In the passive investment approach, a weighting is initially assigned to the individual securities for each selected risk class.

Nothing is changed in this composition in the further course. Only rebalancing is carried out at intervals to restore the original distribution.

The original number of units of the individual financial products is adjusted in the rebalancing or through a shift in order to maintain the initial weighting in the portfolio. This is necessary because securities are subject to price fluctuations, which can change their weighting within the portfolio.

Which is the best robo-advisor?

This question can only be answered to a limited extent. In terms of costs, Quirion is by far the best robo-advisor. In the basic package, you only have to pay an annual fee of 0.48% in addition to ETF costs - and the first 10,000 EUR are completely free.
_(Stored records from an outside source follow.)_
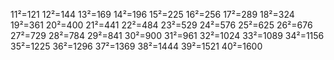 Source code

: 11²=121
12²=144
13²=169
14²=196
15²=225
16²=256
17²=289
18²=324
19²=361
20²=400
21²=441
22²=484
23²=529
24²=576
25²=625
26²=676
27²=729
28²=784
29²=841
30²=900
31²=961
32²=1024
33²=1089
34²=1156
35²=1225
36²=1296
37²=1369
38²=1444
39²=1521
40²=1600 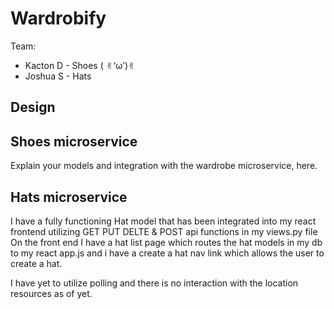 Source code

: # Wardrobify

Team:

* Kacton D - Shoes ( ✌︎‘ω’)✌︎
* Joshua S - Hats

## Design

## Shoes microservice

Explain your models and integration with the wardrobe
microservice, here.

## Hats microservice

<!-- Explain your models and integration with the wardrobe
microservice, here.-->

I have a fully functioning Hat model that has been integrated into my react frontend utilizing GET PUT DELTE & POST api functions in my views.py file 
On the front end I have a hat list page which routes the hat models in my db to my react app.js and i have a create a hat nav link which allows the user to create a hat.

I have yet to utilize polling and there is no interaction with the location resources as of yet. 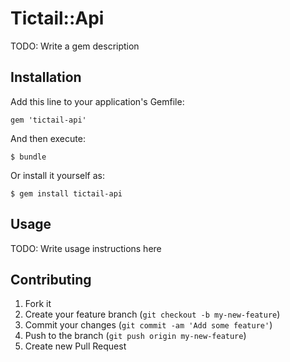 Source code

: # Tictail::Api

TODO: Write a gem description

## Installation

Add this line to your application's Gemfile:

    gem 'tictail-api'

And then execute:

    $ bundle

Or install it yourself as:

    $ gem install tictail-api

## Usage

TODO: Write usage instructions here

## Contributing

1. Fork it
2. Create your feature branch (`git checkout -b my-new-feature`)
3. Commit your changes (`git commit -am 'Add some feature'`)
4. Push to the branch (`git push origin my-new-feature`)
5. Create new Pull Request
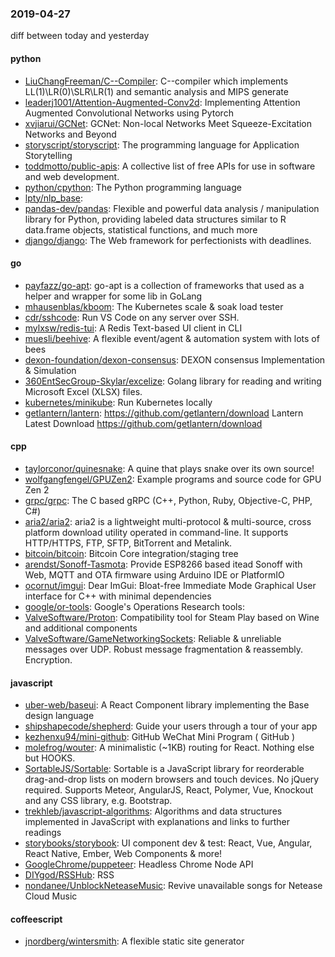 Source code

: ### 2019-04-27
diff between today and yesterday

#### python
* [LiuChangFreeman/C--Compiler](https://github.com/LiuChangFreeman/C--Compiler): C--compiler which implements LL(1)\LR(0)\SLR\LR(1) and semantic analysis and MIPS generate
* [leaderj1001/Attention-Augmented-Conv2d](https://github.com/leaderj1001/Attention-Augmented-Conv2d): Implementing Attention Augmented Convolutional Networks using Pytorch
* [xvjiarui/GCNet](https://github.com/xvjiarui/GCNet): GCNet: Non-local Networks Meet Squeeze-Excitation Networks and Beyond
* [storyscript/storyscript](https://github.com/storyscript/storyscript): The programming language for Application Storytelling
* [toddmotto/public-apis](https://github.com/toddmotto/public-apis): A collective list of free APIs for use in software and web development.
* [python/cpython](https://github.com/python/cpython): The Python programming language
* [lpty/nlp_base](https://github.com/lpty/nlp_base): 
* [pandas-dev/pandas](https://github.com/pandas-dev/pandas): Flexible and powerful data analysis / manipulation library for Python, providing labeled data structures similar to R data.frame objects, statistical functions, and much more
* [django/django](https://github.com/django/django): The Web framework for perfectionists with deadlines.

#### go
* [payfazz/go-apt](https://github.com/payfazz/go-apt): go-apt is a collection of frameworks that used as a helper and wrapper for some lib in GoLang
* [mhausenblas/kboom](https://github.com/mhausenblas/kboom): The Kubernetes scale & soak load tester
* [cdr/sshcode](https://github.com/cdr/sshcode): Run VS Code on any server over SSH.
* [mylxsw/redis-tui](https://github.com/mylxsw/redis-tui): A Redis Text-based UI client in CLI
* [muesli/beehive](https://github.com/muesli/beehive): A flexible event/agent & automation system with lots of bees 
* [dexon-foundation/dexon-consensus](https://github.com/dexon-foundation/dexon-consensus): DEXON consensus Implementation & Simulation
* [360EntSecGroup-Skylar/excelize](https://github.com/360EntSecGroup-Skylar/excelize): Golang library for reading and writing Microsoft Excel (XLSX) files.
* [kubernetes/minikube](https://github.com/kubernetes/minikube): Run Kubernetes locally
* [getlantern/lantern](https://github.com/getlantern/lantern):  https://github.com/getlantern/download  Lantern Latest Download https://github.com/getlantern/download 

#### cpp
* [taylorconor/quinesnake](https://github.com/taylorconor/quinesnake): A quine that plays snake over its own source!
* [wolfgangfengel/GPUZen2](https://github.com/wolfgangfengel/GPUZen2): Example programs and source code for GPU Zen 2
* [grpc/grpc](https://github.com/grpc/grpc): The C based gRPC (C++, Python, Ruby, Objective-C, PHP, C#)
* [aria2/aria2](https://github.com/aria2/aria2): aria2 is a lightweight multi-protocol & multi-source, cross platform download utility operated in command-line. It supports HTTP/HTTPS, FTP, SFTP, BitTorrent and Metalink.
* [bitcoin/bitcoin](https://github.com/bitcoin/bitcoin): Bitcoin Core integration/staging tree
* [arendst/Sonoff-Tasmota](https://github.com/arendst/Sonoff-Tasmota): Provide ESP8266 based itead Sonoff with Web, MQTT and OTA firmware using Arduino IDE or PlatformIO
* [ocornut/imgui](https://github.com/ocornut/imgui): Dear ImGui: Bloat-free Immediate Mode Graphical User interface for C++ with minimal dependencies
* [google/or-tools](https://github.com/google/or-tools): Google's Operations Research tools:
* [ValveSoftware/Proton](https://github.com/ValveSoftware/Proton): Compatibility tool for Steam Play based on Wine and additional components
* [ValveSoftware/GameNetworkingSockets](https://github.com/ValveSoftware/GameNetworkingSockets): Reliable & unreliable messages over UDP. Robust message fragmentation & reassembly. Encryption.

#### javascript
* [uber-web/baseui](https://github.com/uber-web/baseui): A React Component library implementing the Base design language
* [shipshapecode/shepherd](https://github.com/shipshapecode/shepherd): Guide your users through a tour of your app
* [kezhenxu94/mini-github](https://github.com/kezhenxu94/mini-github): GitHub WeChat Mini Program ( GitHub )
* [molefrog/wouter](https://github.com/molefrog/wouter):  A minimalistic (~1KB) routing for React. Nothing else but HOOKS.
* [SortableJS/Sortable](https://github.com/SortableJS/Sortable): Sortable  is a JavaScript library for reorderable drag-and-drop lists on modern browsers and touch devices. No jQuery required. Supports Meteor, AngularJS, React, Polymer, Vue, Knockout and any CSS library, e.g. Bootstrap.
* [trekhleb/javascript-algorithms](https://github.com/trekhleb/javascript-algorithms):  Algorithms and data structures implemented in JavaScript with explanations and links to further readings
* [storybooks/storybook](https://github.com/storybooks/storybook): UI component dev & test: React, Vue, Angular, React Native, Ember, Web Components & more!
* [GoogleChrome/puppeteer](https://github.com/GoogleChrome/puppeteer): Headless Chrome Node API
* [DIYgod/RSSHub](https://github.com/DIYgod/RSSHub):   RSS
* [nondanee/UnblockNeteaseMusic](https://github.com/nondanee/UnblockNeteaseMusic): Revive unavailable songs for Netease Cloud Music

#### coffeescript
* [jnordberg/wintersmith](https://github.com/jnordberg/wintersmith): A flexible static site generator
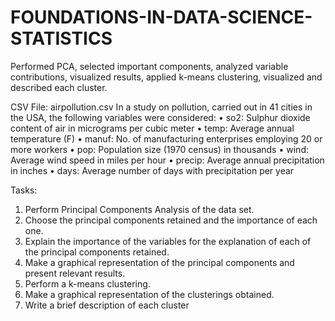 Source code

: # FOUNDATIONS-IN-DATA-SCIENCE-STATISTICS
Performed PCA, selected important components, analyzed variable contributions, visualized results, applied k-means clustering, visualized and described each cluster.

 CSV File: airpollution.csv
 In a study on pollution, carried out in 41 cities in the USA, the following variables were considered:
 • so2: Sulphur dioxide content of air in micrograms per cubic meter
 • temp: Average annual temperature (F)
 • manuf: No. of manufacturing enterprises employing 20 or more workers
 • pop: Population size (1970 census) in thousands
 • wind: Average wind speed in miles per hour
 • precip: Average annual precipitation in inches
 • days: Average number of days with precipitation per year
 
 Tasks:
 1. Perform Principal Components Analysis of the data set.
 2. Choose the principal components retained and the importance of each one.
 3. Explain the importance of the variables for the explanation of each of the principal components retained.
 4. Make a graphical representation of the principal components and present relevant results.
 5. Perform a k-means clustering.
 6. Make a graphical representation of the clusterings obtained.
 7. Write a brief description of each cluster
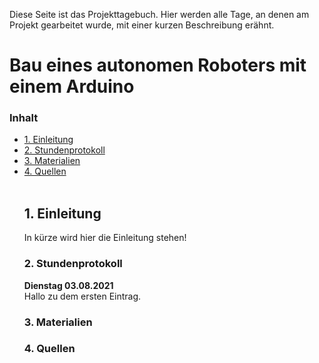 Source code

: Diese Seite ist das Projekttagebuch. Hier werden alle Tage, an denen am Projekt gearbeitet wurde, mit einer kurzen Beschreibung erähnt.

<h1>Bau eines autonomen Roboters mit einem Arduino</h1>

<h3> Inhalt </h3>
<ul style="list-stlye-type:none">
<li><a href="#kapitell">1. Einleitung</a></h2></li>
<li><a href="#kapitel2">2. Stundenprotokoll</a></h2></li>
<li><a href="#kapitel3">3. Materialien</a></h2></li>
<li><a href="#kapitel4">4. Quellen</a></h2></li>
<br>
<h2 id="kapitell">1. Einleitung</h2>
<p>In kürze wird hier die Einleitung stehen!<br></p>

<h3 id="kapitel2">2. Stundenprotokoll</a></h2></li>
<b>Dienstag 03.08.2021</b><br>
  Hallo zu dem ersten Eintrag.
<br></p>

<h3 id="kapitel3">3. Materialien</a></h2></li>

<h3 id="kapitel4">4. Quellen</a></h2></li>
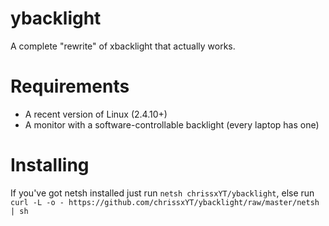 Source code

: # ybacklight
A complete "rewrite" of xbacklight that actually works.
# Requirements
* A recent version of Linux (2.4.10+)
* A monitor with a software-controllable backlight (every laptop has one)
# Installing
If you've got netsh installed just run `netsh chrissxYT/ybacklight`, else run
`curl -L -o - https://github.com/chrissxYT/ybacklight/raw/master/netsh | sh`
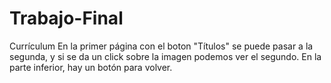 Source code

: # Trabajo-Final
Currículum
En la primer página con el boton "Títulos" se puede pasar a la segunda, y si se da un click sobre la imagen podemos ver el segundo. En la parte inferior, hay un botón para volver.
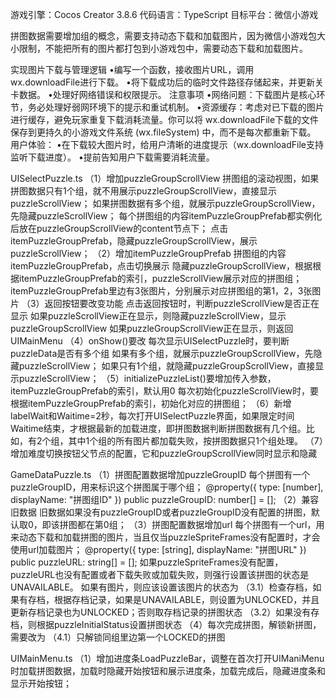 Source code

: 游戏引擎：Cocos Creator 3.8.6
代码语言：TypeScript
目标平台：微信小游戏

拼图数据需要增加组的概念，需要支持动态下载和加载图片，因为微信小游戏包大小限制，不能把所有的图片都打包到小游戏包中，需要动态下载和加载图片。

实现图片下载与管理逻辑​​
•编写一个函数，接收图片URL，调用 wx.downloadFile进行下载。
•将下载成功后的临时文件路径存储起来，并更新关卡数据。
•处理好网络错误和权限提示。
注意事项
•​​网络问题​​：下载图片是核心环节，务必处理好弱网环境下的提示和重试机制。
•​​资源缓存​​：考虑对已下载的图片进行缓存，避免玩家重复下载消耗流量。你可以将 wx.downloadFile下载的文件保存到更持久的小游戏文件系统 (wx.fileSystem) 中，而不是每次都重新下载。
用户体验​​：
•在下载较大图片时，给用户清晰的进度提示（wx.downloadFile支持监听下载进度）。
•提前告知用户下载需要消耗流量。

UISelectPuzzle.ts
    （1）增加puzzleGroupScrollView
        拼图组的滚动视图，如果拼图数据只有1个组，就不用展示puzzleGroupScrollView，直接显示puzzleScrollView；
        如果拼图数据有多个组，就展示puzzleGroupScrollView，先隐藏puzzleScrollView；
        每个拼图组的内容itemPuzzleGroupPrefab都实例化后放在puzzleGroupScrollView的content节点下；
        点击itemPuzzleGroupPrefab，隐藏puzzleGroupScrollView，展示puzzleScrollView；
    （2）增加itemPuzzleGroupPrefab
        拼图组的内容itemPuzzleGroupPrefab，点击切换展示
        隐藏puzzleGroupScrollView，根据根据itemPuzzleGroupPrefab的索引，puzzleScrollView展示对应的拼图组；
        itemPuzzleGroupPrefab里边有3张图片，分别展示对应拼图组的第1，2，3张图片
    （3）返回按钮要改变功能
        点击返回按钮时，判断puzzleScrollView是否正在显示
        如果puzzleScrollView正在显示，则隐藏puzzleScrollView，显示puzzleGroupScrollView
        如果puzzleGroupScrollView正在显示，则返回UIMainMenu
    （4）onShow()要改
        每次显示UISelectPuzzle时，要判断puzzleData是否有多个组
        如果有多个组，就展示puzzleGroupScrollView，先隐藏puzzleScrollView；
        如果只有1个组，就隐藏puzzleGroupScrollView，直接显示puzzleScrollView；
    （5）initializePuzzleList()要增加传入参数，itemPuzzleGroupPrefab的索引，默认用0
        每次初始化puzzleScrollView时，要根据itemPuzzleGroupPrefab的索引，初始化对应的拼图组；
    （6）新增labelWait和Waitime=2秒，每次打开UISelectPuzzle界面，如果限定时间Waitime结束，才根据最新的加载进度，即拼图数据判断拼图数据有几个组。比如，有2个组，其中1个组的所有图片都加载失败，按拼图数据只1个组处理。
    （7）增加难度切换按钮父节点的配置，它和puzzleGroupScrollView同时显示和隐藏

GameDataPuzzle.ts
    （1）拼图配置数据增加puzzleGroupID
        每个拼图有一个puzzleGroupID，用来标识这个拼图属于哪个组；
            @property({ type: [number], displayName: "拼图组ID" })
            public puzzleGroupID: number[] = [];
    （2）兼容旧数据
        旧数据如果没有puzzleGroupID或者puzzleGroupID没有配置的拼图，默认取0，即该拼图都在第0组；
    （3）拼图配置数据增加url
        每个拼图有一个url，用来动态下载和加载拼图的图片，当且仅当puzzleSpriteFrames没有配置时，才会使用url加载图片；
            @property({ type: [string], displayName: "拼图URL" })
            public puzzleURL: string[] = [];
        如果puzzleSpriteFrames没有配置，puzzleURL也没有配置或者下载失败或加载失败，则强行设置该拼图的状态是UNAVAILABLE。
        如果有图片，则应该设置该图片的状态为
            （3.1）检查存档，如果有存档，根据存档记录，如果是UNAVAILABLE，则设置为UNLOCKED，并且更新存档记录也为UNLOCKED；否则取存档记录的拼图状态
            （3.2）如果没有存档，则根据puzzleInitialStatus设置拼图状态
    （4）每次完成拼图，解锁新拼图，需要改为
        （4.1）只解锁同组里边第一个LOCKED的拼图

UIMainMenu.ts
    （1）增加进度条LoadPuzzleBar，调整在首次打开UIManiMenu时加载拼图数据，加载时隐藏开始按钮和展示进度条，加载完成后，隐藏进度条和显示开始按钮；
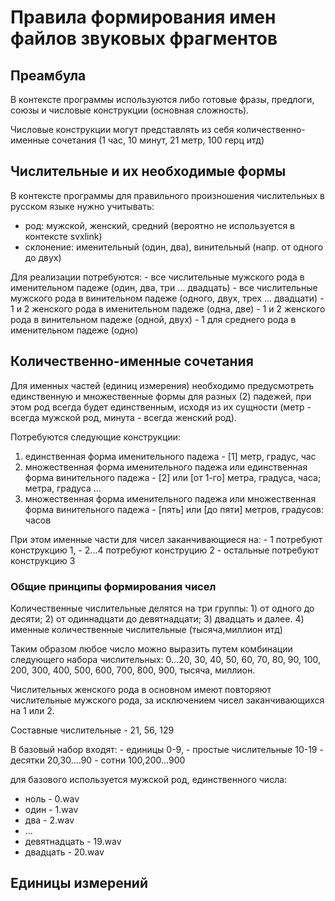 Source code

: # Правила формирования имен файлов звуковых фрагментов

## Преамбула

В контексте программы используются либо готовые фразы, предлоги, союзы и числовые конструкции (основная сложность).

Числовые конструкции могут представлять из себя количественно-именные сочетания (1 час, 10 минут, 21 метр, 100 герц итд)

## Числительные и их необходимые формы

В контексте программы для правильного произношения числительных в русском языке нужно учитывать: 

 - род: мужской, женский, средний (вероятно не используется в контексте svxlink)  
 - склонение: именительный (один, два), винительный (напр. от одного до двух)

Для реализации потребуются:
	- все числительные мужского рода в именительном падеже (один, два, три ... двадцать) 
	- все числительные мужского рода в винительном падеже (одного, двух, трех ... двадцати)
	- 1 и 2 женского рода в именительном падеже (одна, две)
	- 1 и 2 женского рода в винительном падеже (одной, двух)
	- 1 для среднего рода в именительном падеже (одно)


## Количественно-именные сочетания

Для именных частей (единиц измерения) необходимо предусмотреть единственную и множественные формы для разных (2) падежей, при этом род всегда будет единственным, исходя из их сущности (метр - всегда мужской род, минута - всегда женский род).

Потребуются следующие конструкции:
 1) единственная форма именительного падежа - [1] метр, градус, час 
 2) множественная форма именительного падежа или единственная форма винительного падежа - [2] или [от 1-го] метра, градуса, часа;  метра, градуса ...
 3) множественная форма именительного падежа или множественная форма винительного падежа - [пять] или [до пяти] метров, градусов: часов

При этом именные части для чисел заканчивающиеся на:
	- 1 потребуют конструкцию 1,
	- 2...4 потребуют конструцию 2
	- остальные потребуют конструкцию 3

### Общие принципы формирования чисел
Количественные числительные делятся на три группы: 
	1) от одного до десяти; 
	2) от одиннадцати до девятнадцати; 
	3) двадцать и далее. 
	4) именные количественные числительные (тысяча,миллион итд)

Таким образом любое число можно выразить путем комбинации следующего набора числительных:
0...20, 30, 40, 50, 60, 70, 80, 90, 100, 200, 300, 400, 500, 600, 700, 800, 900, тысяча, миллион.

Числительных женского рода в основном имеют повторяют числительные мужского рода, за исключением чисел заканчивающихся на 1 или 2.


Составные числительные - 21, 56, 129

В базовый набор входят: 
	- единицы  				0-9,
	- простые числительные 			10-19
	- десятки 				20,30....90
	- сотни 				100,200...900

для базового используется мужской род, единственного числа:
 - ноль 		- 0.wav
 - один 		- 1.wav
 - два			- 2.wav 
 - ...
 - девятнадцать	- 19.wav
 - двадцать 	- 20.wav




## Единицы измерений


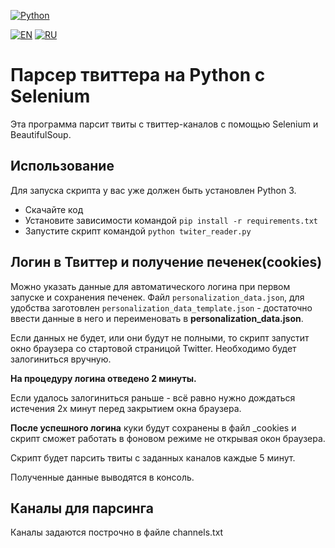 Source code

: [![Python](https://img.shields.io/badge/-Python-blue?style=for-the-badge&logo=Python&logoColor=white)](https://www.python.org/)

[![EN](https://img.shields.io/badge/English-English-blue)](README.md) [![RU](https://img.shields.io/badge/Russian-Русский-blue)](README.ru.md)

# Парсер твиттерa на Python с Selenium
Эта программа парсит твиты с твиттер-каналов с помощью Selenium и BeautifulSoup.

## Использование

Для запуска скрипта у вас уже должен быть установлен Python 3.
- Скачайте код
- Установите зависимости командой `pip install -r requirements.txt`
- Запустите скрипт командой `python twiter_reader.py`

## Логин в Твиттер и получение печенек(cookies)
Можно указать данные для автоматического логина при первом запуске и сохранения печенек. Файл `personalization_data.json`, для удобства заготовлен `personalization_data_template.json` - достаточно ввести данные в него и переименовать в **personalization_data.json**.

Если данных не будет, или они будут не полными, то скрипт запустит окно браузера со стартовой страницой Twitter. Необходимо будет залогиниться вручную.

**На процедуру логина отведено 2 минуты.**

Если удалось залогиниться раньше - всё равно нужно дождаться истечения 2х минут перед закрытием окна браузера.

**После успешного логина** куки будут сохранены в файл _cookies и скрипт сможет работать в фоновом режиме не открывая окон браузера.

Скрипт будет парсить твиты с заданных каналов каждые 5 минут.

Полученные данные выводятся в консоль.

## Каналы для парсинга
Каналы задаются построчно в файле channels.txt
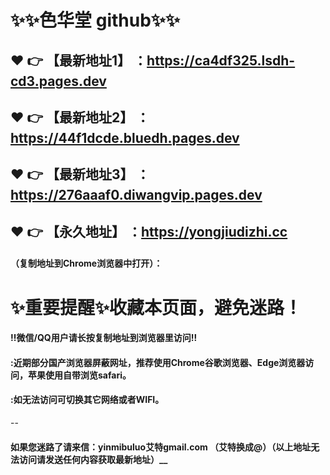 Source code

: # :sparkles::sparkles:色华堂 github:sparkles::sparkles:

 :heart: :point_right: 【最新地址1】 ：https://ca4df325.lsdh-cd3.pages.dev
 ------
 :heart: :point_right: 【最新地址2】 ：https://44f1dcde.bluedh.pages.dev
 ------
 :heart: :point_right: 【最新地址3】 ：https://276aaaf0.diwangvip.pages.dev
 ------
 :heart: :point_right: 【永久地址】 ：https://yongjiudizhi.cc
 ------

#### （复制地址到Chrome浏览器中打开）：
# :sparkles:重要提醒:sparkles:收藏本页面，避免迷路！
#### ‼️微信/QQ用户请长按复制地址到浏览器里访问‼
#### :近期部分国产浏览器屏蔽网址，推荐使用Chrome谷歌浏览器、Edge浏览器访问，苹果使用自带浏览safari。
#### :如无法访问可切换其它网络或者WIFI。
--
#### 如果您迷路了请来信：yinmibuluo艾特gmail.com （艾特换成@）（以上地址无法访问请发送任何内容获取最新地址）__
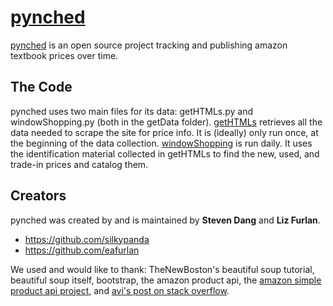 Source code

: # [pynched](http://pynched.com/)

[pynched](http://pynched.com/) is an open source project tracking and publishing amazon textbook prices over time. 

## The Code

pynched uses two main files for its data: getHTMLs.py and windowShopping.py (both in the getData folder). 
[getHTMLs](https://github.com/silkypanda/pynched/blob/gh-pages/getData/getHTML.py) retrieves all the data needed to scrape the site for price info. It is (ideally) only run once, at the beginning of the data collection.
[windowShopping](https://github.com/silkypanda/pynched/blob/gh-pages/getData/windowShopping.py) is run daily. It uses the identification material collected in getHTMLs to find the new, used, and trade-in prices and catalog them.

<!-- ## Bugs and Issues

Have a bug or an issue with this template? Let us know! [Open a new issue](https://github.com/IronSummitMedia/startbootstrap-sb-admin/issues) here on GitHub or leave a comment on the [template overview page at Start Bootstrap](http://startbootstrap.com/template-overviews/sb-admin/). -->

## Creators

pynched was created by and is maintained by **Steven Dang** and **Liz Furlan**.

* https://github.com/silkypanda
* https://github.com/eafurlan

We used and would like to thank: TheNewBoston's beautiful soup tutorial, beautiful soup itself, bootstrap, the amazon product api, the [amazon simple product api project](https://github.com/yoavaviram/python-amazon-simple-product-api), and [avi's post on stack overflow](http://codereview.stackexchange.com/questions/56554/python-script-which-fetches-amazon-product-details-using-its-api).
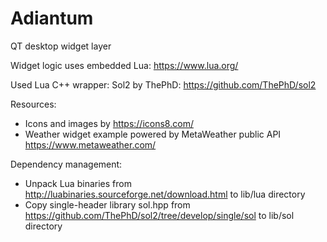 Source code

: # Adiantum
QT desktop widget layer

Widget logic uses embedded Lua: https://www.lua.org/

Used Lua C++ wrapper: Sol2 by ThePhD: https://github.com/ThePhD/sol2

Resources:
* Icons and images by https://icons8.com/
* Weather widget example powered by MetaWeather public API https://www.metaweather.com/

Dependency management:
* Unpack Lua binaries from http://luabinaries.sourceforge.net/download.html to lib/lua directory
* Copy single-header library sol.hpp from https://github.com/ThePhD/sol2/tree/develop/single/sol to lib/sol directory
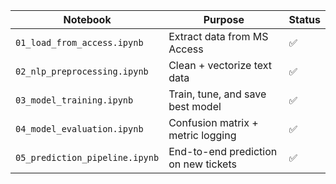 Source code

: | Notebook                       | Purpose                              | Status  |
| ------------------------------ | ------------------------------------ | ------  |
| `01_load_from_access.ipynb`    | Extract data from MS Access          | ✅      |
| `02_nlp_preprocessing.ipynb`   | Clean + vectorize text data          | ✅      |
| `03_model_training.ipynb`      | Train, tune, and save best model     | ✅      |
| `04_model_evaluation.ipynb`    | Confusion matrix + metric logging    | ✅      |
| `05_prediction_pipeline.ipynb` | End-to-end prediction on new tickets | ✅      |
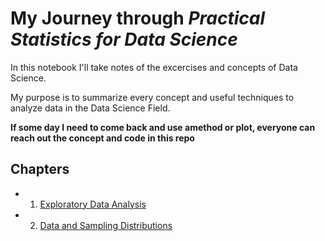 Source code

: # My Journey through *Practical Statistics for Data Science*

In this notebook I'll take notes of the excercises and concepts of Data Science.

My purpose is to summarize every concept and useful techniques to analyze data in the Data Science Field.

**If some day I need to come back and use amethod or plot, everyone can reach out the concept and code in this repo**

## Chapters
* 1. [Exploratory Data Analysis](./1_EDA.ipynb)
* 2. [Data and Sampling Distributions](./2_Data_distributions.ipynb)
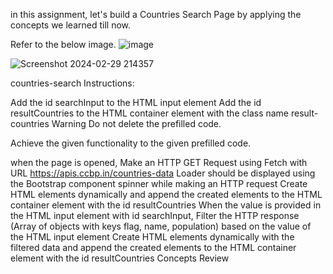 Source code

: 
in this assignment, let's build a Countries Search Page by applying the concepts we learned till now.

Refer to the below image.
![image](https://github.com/rajeshkumarruppa/CountrySearch/assets/150770437/6f7c130a-fb9c-470c-8041-c8f1f7c77540)

![Screenshot 2024-02-29 214357](https://github.com/rajeshkumarruppa/CountrySearch/assets/150770437/95c87841-4d87-4ac3-a035-0f279b19ded2)


countries-search
Instructions:

Add the id searchInput to the HTML input element
Add the id resultCountries to the HTML container element with the class name result-countries
Warning
Do not delete the prefilled code.

Achieve the given functionality to the given prefilled code.

when the page is opened,
Make an HTTP GET Request using Fetch with URL https://apis.ccbp.in/countries-data
Loader should be displayed using the Bootstrap component spinner while making an HTTP request
Create HTML elements dynamically and append the created elements to the HTML container element with the id resultCountries
When the value is provided in the HTML input element with id searchInput,
Filter the HTTP response (Array of objects with keys flag, name, population) based on the value of the HTML input element
Create HTML elements dynamically with the filtered data and append the created elements to the HTML container element with the id resultCountries
Concepts Review



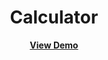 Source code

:  <h1 align="center">Calculator</h1>
 <p align="center">
    <a href="https://xyves.github.io/Calculator-Project/"><strong>View Demo</strong></a>
  </p>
If you consider other aspects such as sustainability or a possible investment strategy, there is no simple decision to be made.

What Stiftung Warentest says

In 2018, the independent institute examined a total of 14 robo-advisors in its Finanztest format, including Cominvest, Ginmon, Scalable Capital, Warburg Navigator and Quirion.

The prerequisites were independent financial portfolio management, asset management on a fund basis and regulation by BaFin. Stiftung Warentest found some major differences in quality, costs and customer information.

With an overall score of 2.0, Quirion emerged as the test winner, followed by Whitebox with an overall score of 2.4 and Robin with 2.7. The decisive factor for the final result was above all the annual costs, but the information offered on the individual strategies and assets was also viewed critically.